Nie wiadomo, czy giełdowa spółka będzie odwoływała się od decyzji sądu. Wczoraj nie udało nam się skontaktować z jej zarządem.

Spór o prawo do wykonywania głosu z walorów GPPI toczył się m.in. podczas ostatniego walnego zgromadzenia akcjonariuszy tej spółki. Mewa głosowała przeciwko zatwierdzeniu sprawozdań finansowych i udzieleniu absolutoriów jej władzom.
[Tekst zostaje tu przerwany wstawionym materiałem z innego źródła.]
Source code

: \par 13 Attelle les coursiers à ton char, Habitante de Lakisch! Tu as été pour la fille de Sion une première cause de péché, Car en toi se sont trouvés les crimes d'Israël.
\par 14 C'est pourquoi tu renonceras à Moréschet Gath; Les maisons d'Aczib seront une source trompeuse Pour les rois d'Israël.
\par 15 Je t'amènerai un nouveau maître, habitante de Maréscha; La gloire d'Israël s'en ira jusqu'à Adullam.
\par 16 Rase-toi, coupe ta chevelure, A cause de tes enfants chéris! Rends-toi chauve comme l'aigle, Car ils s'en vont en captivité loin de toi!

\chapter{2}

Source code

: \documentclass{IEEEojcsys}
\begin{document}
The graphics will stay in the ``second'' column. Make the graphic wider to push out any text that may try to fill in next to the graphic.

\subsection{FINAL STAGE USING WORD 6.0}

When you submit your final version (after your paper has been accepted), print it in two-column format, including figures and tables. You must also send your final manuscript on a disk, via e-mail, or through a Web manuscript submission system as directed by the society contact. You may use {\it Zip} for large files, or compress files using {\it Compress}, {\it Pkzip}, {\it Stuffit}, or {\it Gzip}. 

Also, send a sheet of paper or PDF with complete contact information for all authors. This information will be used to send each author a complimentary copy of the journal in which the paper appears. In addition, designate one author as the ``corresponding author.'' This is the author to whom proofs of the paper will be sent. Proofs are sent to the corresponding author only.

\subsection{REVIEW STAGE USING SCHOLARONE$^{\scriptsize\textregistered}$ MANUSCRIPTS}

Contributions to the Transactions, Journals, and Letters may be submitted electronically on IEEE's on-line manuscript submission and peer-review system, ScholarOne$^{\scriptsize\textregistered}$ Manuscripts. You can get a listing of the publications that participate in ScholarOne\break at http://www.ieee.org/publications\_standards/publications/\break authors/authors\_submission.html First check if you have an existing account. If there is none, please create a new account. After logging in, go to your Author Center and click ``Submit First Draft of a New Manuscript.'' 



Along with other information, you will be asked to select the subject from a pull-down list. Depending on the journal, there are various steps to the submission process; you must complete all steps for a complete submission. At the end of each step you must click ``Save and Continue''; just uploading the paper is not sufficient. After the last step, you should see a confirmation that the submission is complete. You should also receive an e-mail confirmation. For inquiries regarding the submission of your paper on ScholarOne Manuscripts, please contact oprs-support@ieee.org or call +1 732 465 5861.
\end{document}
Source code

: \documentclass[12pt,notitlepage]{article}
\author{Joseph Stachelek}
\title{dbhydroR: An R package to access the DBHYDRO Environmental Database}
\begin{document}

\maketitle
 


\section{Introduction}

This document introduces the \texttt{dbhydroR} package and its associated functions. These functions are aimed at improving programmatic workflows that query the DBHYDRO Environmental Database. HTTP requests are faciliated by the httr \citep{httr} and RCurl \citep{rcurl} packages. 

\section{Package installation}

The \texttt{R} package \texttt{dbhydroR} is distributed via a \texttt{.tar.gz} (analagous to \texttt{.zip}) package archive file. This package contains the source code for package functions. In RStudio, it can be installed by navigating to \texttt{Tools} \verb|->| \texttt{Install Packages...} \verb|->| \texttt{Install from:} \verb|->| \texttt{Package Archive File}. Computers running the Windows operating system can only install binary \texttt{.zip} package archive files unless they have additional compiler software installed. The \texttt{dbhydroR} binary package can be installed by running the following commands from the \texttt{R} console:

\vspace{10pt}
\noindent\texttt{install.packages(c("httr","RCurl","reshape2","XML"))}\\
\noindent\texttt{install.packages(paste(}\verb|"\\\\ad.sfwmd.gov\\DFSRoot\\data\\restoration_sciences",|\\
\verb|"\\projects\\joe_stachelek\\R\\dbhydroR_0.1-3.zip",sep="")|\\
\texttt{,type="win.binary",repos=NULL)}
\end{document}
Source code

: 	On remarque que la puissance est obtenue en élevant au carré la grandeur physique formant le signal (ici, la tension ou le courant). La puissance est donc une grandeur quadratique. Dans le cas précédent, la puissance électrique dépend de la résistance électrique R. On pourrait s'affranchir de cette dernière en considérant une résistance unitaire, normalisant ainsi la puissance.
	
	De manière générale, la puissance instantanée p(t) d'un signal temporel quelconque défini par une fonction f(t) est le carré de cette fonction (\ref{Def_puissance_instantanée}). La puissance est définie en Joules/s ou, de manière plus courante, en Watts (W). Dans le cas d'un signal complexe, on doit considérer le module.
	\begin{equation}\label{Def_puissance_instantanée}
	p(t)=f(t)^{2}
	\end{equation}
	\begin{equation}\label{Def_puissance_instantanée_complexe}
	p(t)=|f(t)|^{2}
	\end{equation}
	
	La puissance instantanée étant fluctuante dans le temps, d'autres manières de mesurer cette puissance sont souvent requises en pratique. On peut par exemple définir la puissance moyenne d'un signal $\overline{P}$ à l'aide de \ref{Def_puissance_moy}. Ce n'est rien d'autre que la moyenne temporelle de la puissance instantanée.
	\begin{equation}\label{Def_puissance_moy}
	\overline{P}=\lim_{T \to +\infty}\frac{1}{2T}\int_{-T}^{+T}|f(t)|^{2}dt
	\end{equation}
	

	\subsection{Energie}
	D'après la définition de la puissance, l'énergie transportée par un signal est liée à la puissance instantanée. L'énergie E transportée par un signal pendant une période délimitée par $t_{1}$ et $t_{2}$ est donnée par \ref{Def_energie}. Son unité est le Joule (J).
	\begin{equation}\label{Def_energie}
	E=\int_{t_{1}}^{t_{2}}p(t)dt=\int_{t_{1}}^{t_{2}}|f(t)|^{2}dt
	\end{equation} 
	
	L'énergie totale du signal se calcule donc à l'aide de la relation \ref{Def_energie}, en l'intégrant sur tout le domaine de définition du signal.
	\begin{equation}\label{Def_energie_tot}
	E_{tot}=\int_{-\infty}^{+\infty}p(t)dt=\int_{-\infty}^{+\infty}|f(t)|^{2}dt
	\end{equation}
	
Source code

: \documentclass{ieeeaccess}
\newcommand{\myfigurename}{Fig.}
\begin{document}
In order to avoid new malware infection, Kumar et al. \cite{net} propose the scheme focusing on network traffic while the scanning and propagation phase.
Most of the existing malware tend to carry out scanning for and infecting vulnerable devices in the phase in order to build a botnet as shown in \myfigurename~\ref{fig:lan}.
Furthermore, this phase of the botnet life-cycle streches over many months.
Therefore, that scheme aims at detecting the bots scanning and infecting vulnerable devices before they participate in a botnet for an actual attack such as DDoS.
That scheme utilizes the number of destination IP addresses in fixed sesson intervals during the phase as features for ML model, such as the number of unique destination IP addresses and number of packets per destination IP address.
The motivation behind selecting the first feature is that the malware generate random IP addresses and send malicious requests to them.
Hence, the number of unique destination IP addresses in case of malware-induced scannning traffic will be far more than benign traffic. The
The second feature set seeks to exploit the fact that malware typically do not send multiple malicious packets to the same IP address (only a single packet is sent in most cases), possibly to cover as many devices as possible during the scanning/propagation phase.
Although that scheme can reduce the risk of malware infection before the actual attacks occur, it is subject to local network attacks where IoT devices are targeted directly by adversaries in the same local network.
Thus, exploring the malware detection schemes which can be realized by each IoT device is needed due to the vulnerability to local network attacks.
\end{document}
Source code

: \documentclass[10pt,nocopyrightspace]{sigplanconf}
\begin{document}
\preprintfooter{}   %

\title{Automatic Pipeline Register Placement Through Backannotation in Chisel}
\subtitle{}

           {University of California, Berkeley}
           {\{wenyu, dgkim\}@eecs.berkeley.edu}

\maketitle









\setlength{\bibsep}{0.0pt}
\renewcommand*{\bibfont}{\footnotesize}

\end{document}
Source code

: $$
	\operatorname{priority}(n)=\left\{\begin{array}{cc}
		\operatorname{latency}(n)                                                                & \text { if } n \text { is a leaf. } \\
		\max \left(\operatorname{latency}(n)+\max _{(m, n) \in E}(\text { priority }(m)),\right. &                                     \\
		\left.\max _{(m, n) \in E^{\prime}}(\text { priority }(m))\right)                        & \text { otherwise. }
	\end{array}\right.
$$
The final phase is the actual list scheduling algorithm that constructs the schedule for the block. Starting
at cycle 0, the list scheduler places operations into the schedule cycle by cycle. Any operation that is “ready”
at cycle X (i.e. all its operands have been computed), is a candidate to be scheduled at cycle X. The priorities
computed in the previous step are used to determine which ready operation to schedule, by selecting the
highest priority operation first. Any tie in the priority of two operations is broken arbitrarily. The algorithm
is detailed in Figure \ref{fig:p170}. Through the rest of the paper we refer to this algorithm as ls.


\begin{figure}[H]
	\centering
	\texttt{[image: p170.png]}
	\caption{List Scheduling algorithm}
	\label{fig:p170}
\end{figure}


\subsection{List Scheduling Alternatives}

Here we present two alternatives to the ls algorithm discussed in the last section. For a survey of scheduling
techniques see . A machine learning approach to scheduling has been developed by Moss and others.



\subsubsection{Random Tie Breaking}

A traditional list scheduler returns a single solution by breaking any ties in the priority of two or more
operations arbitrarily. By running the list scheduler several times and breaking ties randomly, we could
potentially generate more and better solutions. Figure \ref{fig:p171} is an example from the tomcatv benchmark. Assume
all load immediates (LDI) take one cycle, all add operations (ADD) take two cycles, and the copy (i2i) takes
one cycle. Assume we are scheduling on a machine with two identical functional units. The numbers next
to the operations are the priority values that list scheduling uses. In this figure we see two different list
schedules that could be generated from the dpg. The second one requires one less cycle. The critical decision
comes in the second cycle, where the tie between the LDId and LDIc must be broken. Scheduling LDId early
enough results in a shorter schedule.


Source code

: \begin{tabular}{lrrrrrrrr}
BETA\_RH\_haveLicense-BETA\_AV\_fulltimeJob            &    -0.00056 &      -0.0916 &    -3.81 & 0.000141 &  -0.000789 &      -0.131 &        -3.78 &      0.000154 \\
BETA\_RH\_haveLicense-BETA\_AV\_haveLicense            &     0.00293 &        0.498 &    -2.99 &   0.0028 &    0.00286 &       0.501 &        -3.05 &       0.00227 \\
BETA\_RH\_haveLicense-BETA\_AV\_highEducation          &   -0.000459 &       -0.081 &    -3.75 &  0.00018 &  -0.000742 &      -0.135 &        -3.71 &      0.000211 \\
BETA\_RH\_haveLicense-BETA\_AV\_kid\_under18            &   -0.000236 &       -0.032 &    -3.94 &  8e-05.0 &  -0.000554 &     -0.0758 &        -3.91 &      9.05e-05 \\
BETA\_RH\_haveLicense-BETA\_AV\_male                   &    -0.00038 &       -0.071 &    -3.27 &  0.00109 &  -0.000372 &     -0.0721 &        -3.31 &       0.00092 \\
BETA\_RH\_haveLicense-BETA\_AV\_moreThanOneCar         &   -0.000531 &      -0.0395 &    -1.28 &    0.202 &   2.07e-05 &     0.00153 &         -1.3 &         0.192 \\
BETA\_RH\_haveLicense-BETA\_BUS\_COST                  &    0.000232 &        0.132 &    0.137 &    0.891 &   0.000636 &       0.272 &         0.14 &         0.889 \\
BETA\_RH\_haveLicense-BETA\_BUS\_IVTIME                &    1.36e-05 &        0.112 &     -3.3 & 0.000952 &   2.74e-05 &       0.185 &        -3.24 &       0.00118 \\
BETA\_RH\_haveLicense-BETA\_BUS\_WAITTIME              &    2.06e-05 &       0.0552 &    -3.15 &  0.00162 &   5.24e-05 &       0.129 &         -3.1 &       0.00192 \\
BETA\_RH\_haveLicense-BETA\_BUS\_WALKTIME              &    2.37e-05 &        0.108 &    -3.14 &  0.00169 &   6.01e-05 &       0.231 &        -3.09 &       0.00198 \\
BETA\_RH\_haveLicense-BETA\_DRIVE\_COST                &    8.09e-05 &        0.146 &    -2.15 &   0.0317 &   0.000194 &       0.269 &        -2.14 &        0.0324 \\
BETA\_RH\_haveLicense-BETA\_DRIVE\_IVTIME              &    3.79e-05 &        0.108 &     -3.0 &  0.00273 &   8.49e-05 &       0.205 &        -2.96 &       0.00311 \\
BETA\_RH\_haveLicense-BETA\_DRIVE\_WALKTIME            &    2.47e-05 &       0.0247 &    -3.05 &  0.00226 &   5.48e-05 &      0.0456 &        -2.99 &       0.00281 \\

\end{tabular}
Z kolei pełnomocnicy akcjonariuszy GPPI (Krzysztofa Nowaka, Potempy Inkasso oraz Blumeranga Pre IPO) zgłosili sprzeciw wobec ważności odbycia WZA. Kwestionowali prawo Mewy do wykonywania głosów z akcji GPPI. Decyzja sądu oznacza, że mieli rację.

Tymczasem zarząd Mewy chce anulowania umowy inwestycyjnej, zawartej pod koniec minionego roku. Dzięki niej biłgorajska spółka przejęła kontrolny pakiet akcji GPPI. Mewa wyemitowała papiery dla właścicieli GPPI (stanowią ponad 13 proc. w podwyższonym kapitale). Teraz chce je odzyskać i umorzyć. Sama zamierza oddać udziały notowanej na rynku NewConnect firmy.

Niewykluczone też, że niedługo założyciele GPPI przedstawią Mewie propozycję porozumienia. W ubiegłym tygodniu prezes giełdowej spółki Dorota Kenicer zapowiadała, że może do tego dojść w ciągu kilku najbliższych dni.